- **RECORDED DATA**
⟨
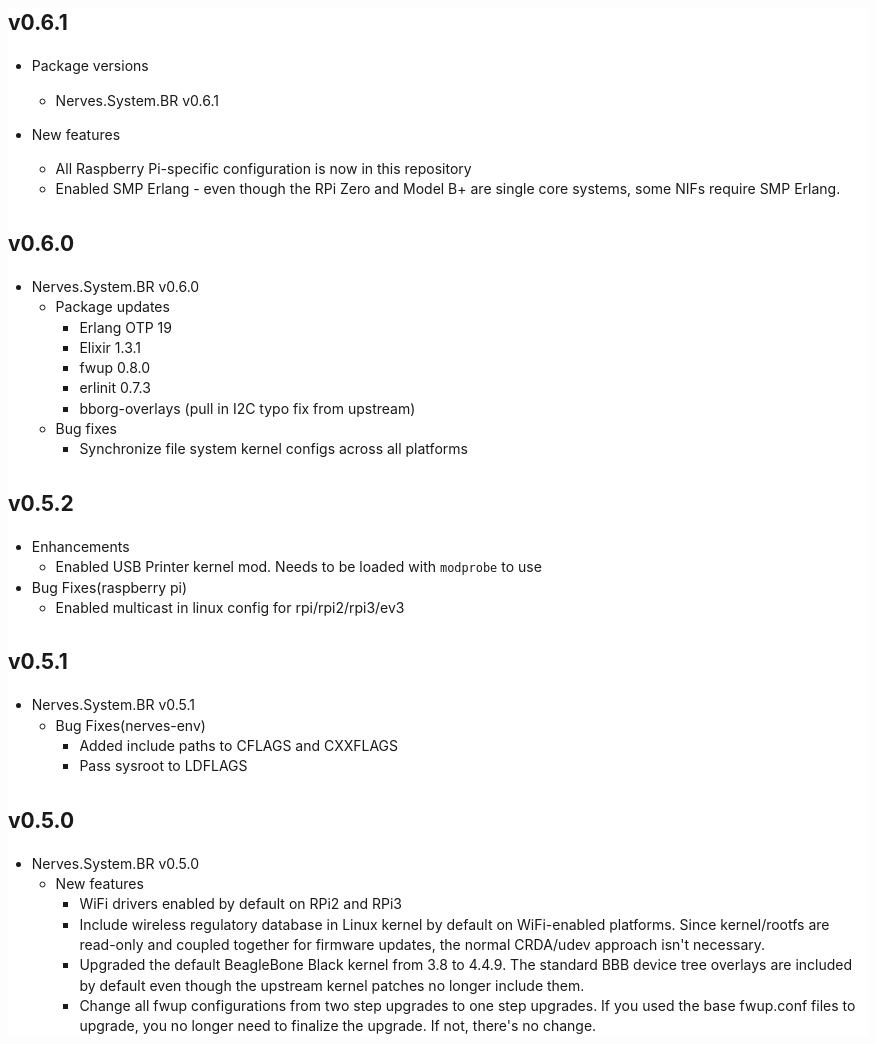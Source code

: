 ## v0.6.1

* Package versions
  * Nerves.System.BR v0.6.1

* New features
  * All Raspberry Pi-specific configuration is now in this repository
  * Enabled SMP Erlang - even though the RPi Zero and Model B+ are
    single core systems, some NIFs require SMP Erlang.

## v0.6.0

* Nerves.System.BR v0.6.0
  * Package updates
    * Erlang OTP 19
    * Elixir 1.3.1
    * fwup 0.8.0
    * erlinit 0.7.3
    * bborg-overlays (pull in I2C typo fix from upstream)
  * Bug fixes
    * Synchronize file system kernel configs across all platforms

## v0.5.2

* Enhancements
  * Enabled USB Printer kernel mod. Needs to be loaded with `modprobe` to use
* Bug Fixes(raspberry pi)
  * Enabled multicast in linux config for rpi/rpi2/rpi3/ev3

## v0.5.1

* Nerves.System.BR v0.5.1
  * Bug Fixes(nerves-env)
    * Added include paths to CFLAGS and CXXFLAGS
    * Pass sysroot to LDFLAGS

## v0.5.0

* Nerves.System.BR v0.5.0
  * New features
    * WiFi drivers enabled by default on RPi2 and RPi3
    * Include wireless regulatory database in Linux kernel by default
      on WiFi-enabled platforms. Since kernel/rootfs are read-only and
      coupled together for firmware updates, the normal CRDA/udev approach
      isn't necessary.
    * Upgraded the default BeagleBone Black kernel from 3.8 to 4.4.9. The
      standard BBB device tree overlays are included by default even though the
      upstream kernel patches no longer include them.
    * Change all fwup configurations from two step upgrades to one step
      upgrades. If you used the base fwup.conf files to upgrade, you no
      longer need to finalize the upgrade. If not, there's no change.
⟩
- **WHAT YOU ARE ASKED TO DO**
Could you restate word for word the lines above, from the one that contains "CFLAGS and CXXFLAGS" through the one that contains "isn't necessary.", and no others?

- **EXERCISE ANSWER**
    * Added include paths to CFLAGS and CXXFLAGS
    * Pass sysroot to LDFLAGS

## v0.5.0

* Nerves.System.BR v0.5.0
  * New features
    * WiFi drivers enabled by default on RPi2 and RPi3
    * Include wireless regulatory database in Linux kernel by default
      on WiFi-enabled platforms. Since kernel/rootfs are read-only and
      coupled together for firmware updates, the normal CRDA/udev approach
      isn't necessary.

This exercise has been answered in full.